September 19, 2013
You want to give a great start to your career and you are trapped in a highly ambiguous dilemma, “CFA or MBA”? Do not worry, you are not alone. There are many potential candidates, like you, who are currently dealing with the exact question – whether to seek some kind of financial certification (CFA/FRM/PRM etc.) or to go for a more traditional MBA.
Well, before jumping into the ‘one correct answer’, let us flip the coin and look at both sides of it. It is important to make a very well informed decision. First, let us gauge, what is it that you want as a career? What is it that you see yourself enjoying the most? Is it a career in financial domains like asset management, equity research, investment research; or would you prefer a Managerial role in finance or even outside finance?
If you think that it is the former that you would like to pursue as a career, you should go for the Financial Certifications which have been designed specifically to cater to the financial needs of the markets.

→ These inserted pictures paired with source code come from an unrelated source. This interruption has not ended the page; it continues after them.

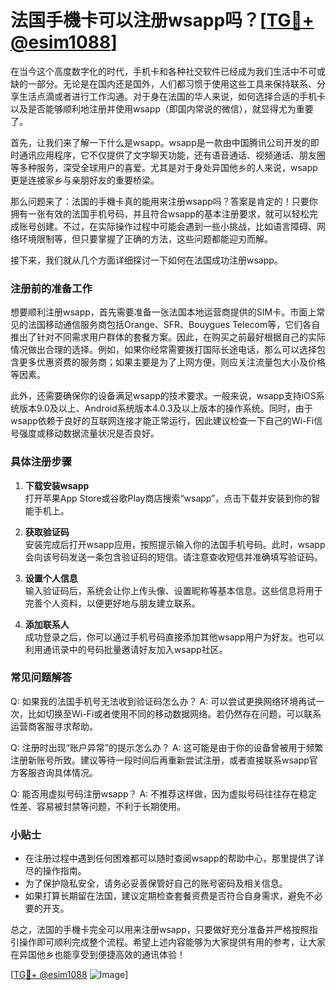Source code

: # 法国手機卡可以注册wsapp吗？[[TG💪+ @esim1088](https://t.me/s/esim1088)]

在当今这个高度数字化的时代，手机卡和各种社交软件已经成为我们生活中不可或缺的一部分。无论是在国内还是国外，人们都习惯于使用这些工具来保持联系、分享生活点滴或者进行工作沟通。对于身在法国的华人来说，如何选择合适的手机卡以及是否能够顺利地注册并使用wsapp（即国内常说的微信），就显得尤为重要了。

首先，让我们来了解一下什么是wsapp。wsapp是一款由中国腾讯公司开发的即时通讯应用程序，它不仅提供了文字聊天功能，还有语音通话、视频通话、朋友圈等多种服务，深受全球用户的喜爱。尤其是对于身处异国他乡的人来说，wsapp更是连接家乡与亲朋好友的重要桥梁。

那么问题来了：法国的手機卡真的能用来注册wsapp吗？答案是肯定的！只要你拥有一张有效的法国手机号码，并且符合wsapp的基本注册要求，就可以轻松完成账号创建。不过，在实际操作过程中可能会遇到一些小挑战，比如语言障碍、网络环境限制等，但只要掌握了正确的方法，这些问题都能迎刃而解。

接下来，我们就从几个方面详细探讨一下如何在法国成功注册wsapp。

### 注册前的准备工作

想要顺利注册wsapp，首先需要准备一张法国本地运营商提供的SIM卡。市面上常见的法国移动通信服务商包括Orange、SFR、Bouygues Telecom等，它们各自推出了针对不同需求用户群体的套餐方案。因此，在购买之前最好根据自己的实际情况做出合理的选择。例如，如果你经常需要拨打国际长途电话，那么可以选择包含更多优惠资费的服务商；如果主要是为了上网方便，则应关注流量包大小及价格等因素。

此外，还需要确保你的设备满足wsapp的技术要求。一般来说，wsapp支持iOS系统版本9.0及以上、Android系统版本4.0.3及以上版本的操作系统。同时，由于wsapp依赖于良好的互联网连接才能正常运行，因此建议检查一下自己的Wi-Fi信号强度或移动数据流量状况是否良好。

### 具体注册步骤

1. **下载安装wsapp**  
   打开苹果App Store或谷歌Play商店搜索“wsapp”，点击下载并安装到你的智能手机上。

2. **获取验证码**  
   安装完成后打开wsapp应用，按照提示输入你的法国手机号码。此时，wsapp会向该号码发送一条包含验证码的短信。请注意查收短信并准确填写验证码。

3. **设置个人信息**  
   输入验证码后，系统会让你上传头像、设置昵称等基本信息。这些信息将用于完善个人资料，以便更好地与朋友建立联系。

4. **添加联系人**  
   成功登录之后，你可以通过手机号码直接添加其他wsapp用户为好友。也可以利用通讯录中的号码批量邀请好友加入wsapp社区。

### 常见问题解答

Q: 如果我的法国手机号无法收到验证码怎么办？
A: 可以尝试更换网络环境再试一次，比如切换至Wi-Fi或者使用不同的移动数据网络。若仍然存在问题，可以联系运营商客服寻求帮助。

Q: 注册时出现“账户异常”的提示怎么办？
A: 这可能是由于你的设备曾被用于频繁注册新账号所致。建议等待一段时间后再重新尝试注册，或者直接联系wsapp官方客服咨询具体情况。

Q: 能否用虚拟号码注册wsapp？
A: 不推荐这样做，因为虚拟号码往往存在稳定性差、容易被封禁等问题，不利于长期使用。

### 小贴士

- 在注册过程中遇到任何困难都可以随时查阅wsapp的帮助中心，那里提供了详尽的操作指南。
- 为了保护隐私安全，请务必妥善保管好自己的账号密码及相关信息。
- 如果打算长期留在法国，建议定期检查套餐资费是否符合自身需求，避免不必要的开支。

总之，法国的手機卡完全可以用来注册wsapp，只要做好充分准备并严格按照指引操作即可顺利完成整个流程。希望上述内容能够为大家提供有用的参考，让大家在异国他乡也能享受到便捷高效的通讯体验！

[[TG💪+ @esim1088](https://t.me/s/esim1088) ![Image](https://i.postimg.cc/4NQfJmqS/Snipaste-2025-05-13-00-14-12.png)]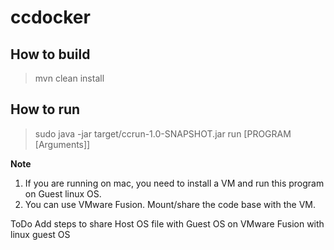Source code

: # ccdocker

## How to build

> mvn clean install

## How to run

> sudo java -jar target/ccrun-1.0-SNAPSHOT.jar run [PROGRAM [Arguments]]

**Note**
1. If you are running on mac, you need to install a VM and run this program on Guest linux OS. 
2. You can use VMware Fusion. Mount/share the code base with the VM.

ToDo
Add steps to share Host OS file with Guest OS on VMware Fusion with linux guest OS
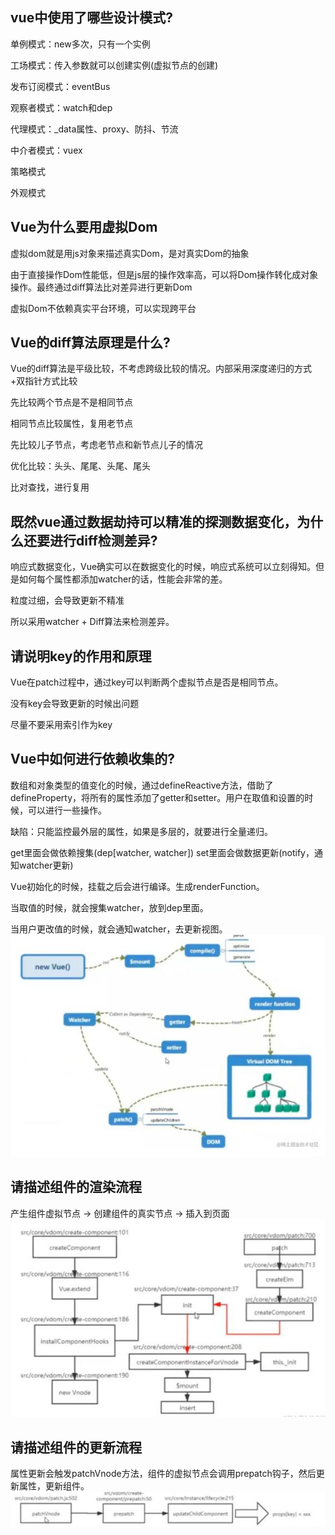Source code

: ## vue中使用了哪些设计模式?
单例模式：new多次，只有一个实例

工场模式：传入参数就可以创建实例(虚拟节点的创建)

发布订阅模式：eventBus

观察者模式：watch和dep

代理模式：_data属性、proxy、防抖、节流

中介者模式：vuex

策略模式

外观模式

## Vue为什么要用虚拟Dom
虚拟dom就是用js对象来描述真实Dom，是对真实Dom的抽象

由于直接操作Dom性能低，但是js层的操作效率高，可以将Dom操作转化成对象操作。最终通过diff算法比对差异进行更新Dom

虚拟Dom不依赖真实平台环境，可以实现跨平台


## Vue的diff算法原理是什么?
Vue的diff算法是平级比较，不考虑跨级比较的情况。内部采用深度递归的方式+双指针方式比较

先比较两个节点是不是相同节点

相同节点比较属性，复用老节点

先比较儿子节点，考虑老节点和新节点儿子的情况

优化比较：头头、尾尾、头尾、尾头

比对查找，进行复用

## 既然vue通过数据劫持可以精准的探测数据变化，为什么还要进行diff检测差异?
响应式数据变化，Vue确实可以在数据变化的时候，响应式系统可以立刻得知。但是如何每个属性都添加watcher的话，性能会非常的差。

粒度过细，会导致更新不精准

所以采用watcher + Diff算法来检测差异。

## 请说明key的作用和原理
Vue在patch过程中，通过key可以判断两个虚拟节点是否是相同节点。

没有key会导致更新的时候出问题

尽量不要采用索引作为key

## Vue中如何进行依赖收集的?
数组和对象类型的值变化的时候，通过defineReactive方法，借助了defineProperty，将所有的属性添加了getter和setter。用户在取值和设置的时候，可以进行一些操作。

缺陷：只能监控最外层的属性，如果是多层的，就要进行全量递归。

get里面会做依赖搜集(dep[watcher, watcher]) set里面会做数据更新(notify，通知watcher更新)

Vue初始化的时候，挂载之后会进行编译。生成renderFunction。

当取值的时候，就会搜集watcher，放到dep里面。

当用户更改值的时候，就会通知watcher，去更新视图。
![](./图_vue依赖收集.png)

## 请描述组件的渲染流程
产生组件虚拟节点 -> 创建组件的真实节点 -> 插入到页面
![](./图_组件的渲染流程.png)


## 请描述组件的更新流程
属性更新会触发patchVnode方法，组件的虚拟节点会调用prepatch钩子，然后更新属性，更新组件。
![](./图_vue更新流程.png)
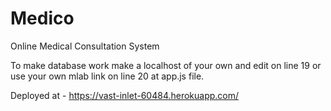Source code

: # Medico
Online Medical Consultation System


To make database work make a localhost of your own and edit on line 19 or use your own mlab link on line 20 at app.js file.

Deployed at - https://vast-inlet-60484.herokuapp.com/
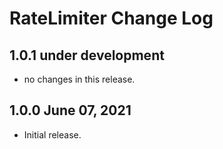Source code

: # RateLimiter Change Log


## 1.0.1 under development

- no changes in this release.

## 1.0.0 June 07, 2021

- Initial release.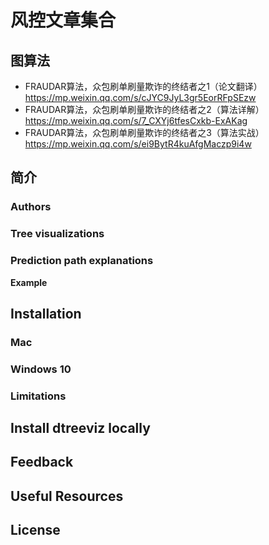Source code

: # 风控文章集合
## 图算法
- FRAUDAR算法，众包刷单刷量欺诈的终结者之1（论文翻译）
<https://mp.weixin.qq.com/s/cJYC9JyL3gr5EorRFpSEzw>
- FRAUDAR算法，众包刷单刷量欺诈的终结者之2（算法详解）
https://mp.weixin.qq.com/s/7_CXYj6tfesCxkb-ExAKag
- FRAUDAR算法，众包刷单刷量欺诈的终结者之3（算法实战）
https://mp.weixin.qq.com/s/ei9BytR4kuAfgMaczp9i4w

## 简介

### Authors

### Tree visualizations


### Prediction path explanations



**Example**



## Installation


### Mac


### Windows 10




### Limitations


## Install dtreeviz locally



## Feedback


## Useful Resources


## License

These highly focused programs will help you enhance your core skills needed for high-level, specialized asset-management responsibilities, such as portfolio management, risk management etc.
On the other hand, MBA is a kind of generalist program which greatly enhances one’s business skills and is widely recognized even outside the domain of finance. So, in case you are not sure which industry you should opt for, MBA will help you find one.
Having said that, one should also consider the two very important aspects that one would require to invest, i.e., time and money.
When it comes to Financial Certifications, one can easily say that these are more efficient as they are distance- learning programs. One can actually gain industry experience while working his/her way towards the CFA designation. However, a CFA charter which in an average takes 4 years to complete is a longer course than a regular MBA which one can expect to complete in 2 years. But what about the money that one has to spend? The good news is, all the standardized certifications cost much less than an average MBA course and the bad news is, the content, rigor and reputation of even some of the most expensive MBA courses have run into controversies.